Like any other Kubernetes application, CloudNativePG is deployed using regular manifests written in YAML.
By following the instructions on this page you should be able to start a PostgreSQL cluster on your local Kubernetes installation and experiment with it.
Note
Make sure that you have kubectl installed on your machine in order to connect to the Kubernetes cluster. Please follow the Kubernetes documentation on how to install `kubectl <https://kubernetes.io/docs/tasks/tools/install-kubectl/>`_ .
Part 1: Setup the local Kubernetes playground
The first part is about installing Minikube or Kind. Please spend some time reading about the systems and decide which one to proceed with.
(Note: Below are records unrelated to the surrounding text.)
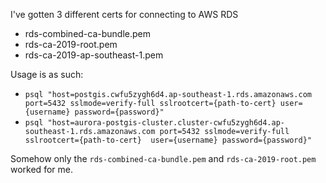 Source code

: I've gotten 3 different certs for connecting to AWS RDS
- rds-combined-ca-bundle.pem
- rds-ca-2019-root.pem
- rds-ca-2019-ap-southeast-1.pem

Usage is as such:
- `psql "host=postgis.cwfu5zygh6d4.ap-southeast-1.rds.amazonaws.com port=5432 sslmode=verify-full sslrootcert={path-to-cert} user={username} password={password}"`
- `psql "host=aurora-postgis-cluster.cluster-cwfu5zygh6d4.ap-southeast-1.rds.amazonaws.com port=5432 sslmode=verify-full sslrootcert={path-to-cert}  user={username} password={password}"`

Somehow only the `rds-combined-ca-bundle.pem` and `rds-ca-2019-root.pem` worked for me.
After setting up one of them, please proceed with part 2.
We also provide instructions for setting up monitoring with Prometheus and Grafana for local testing/evaluation, in Part 4: Monitor clusters with Prometheus and Grafana
Minikube
Minikube is a tool that makes it easy to run Kubernetes locally. Minikube runs a single-node Kubernetes cluster inside a Virtual Machine (VM) on your laptop for users looking to try out Kubernetes or develop with it day-to-day. Normally, it is used in conjunction with VirtualBox.
You can find more information in the official Kubernetes documentation on how toinstall Minikube in your local personal environment. When you installed it, run the following command to create a minikube cluster:
minikube start
This will create the Kubernetes cluster, and you will be ready to use it. Verify that it works with the following command:
kubectl get nodes
You will see one node called minikube .
Kind
If you do not want to use a virtual machine hypervisor, then Kind is a tool for running local Kubernetes clusters using Docker container “nodes” (Kind stands for “Kubernetes IN Docker” indeed).
Install kind on your environment following the instructions in the
Quickstart , then create a Kubernetes cluster with:
kind create cluster --name pg
Part 2: Install CloudNativePG
Now that you have a Kubernetes installation up and running on your laptop, you can proceed with CloudNativePG installation.
Please refer to the Installation and upgrades section and then proceed with the deployment of a PostgreSQL cluster.
Part 3: Deploy a PostgreSQL cluster
As with any other deployment in Kubernetes, to deploy a PostgreSQL
cluster you need to apply a configuration file that defines your desired
Cluster .
The
cluster-example.yaml sample file defines a simple Cluster using the
default storage class to allocate disk space:
apiVersion: postgresql.cnpg.io/v1
kind: Cluster
metadata:
name: cluster-example
spec:
instances: 3
storage:
size: 1Gi
Note
For more detailed information about the available options, please refer to the API Reference .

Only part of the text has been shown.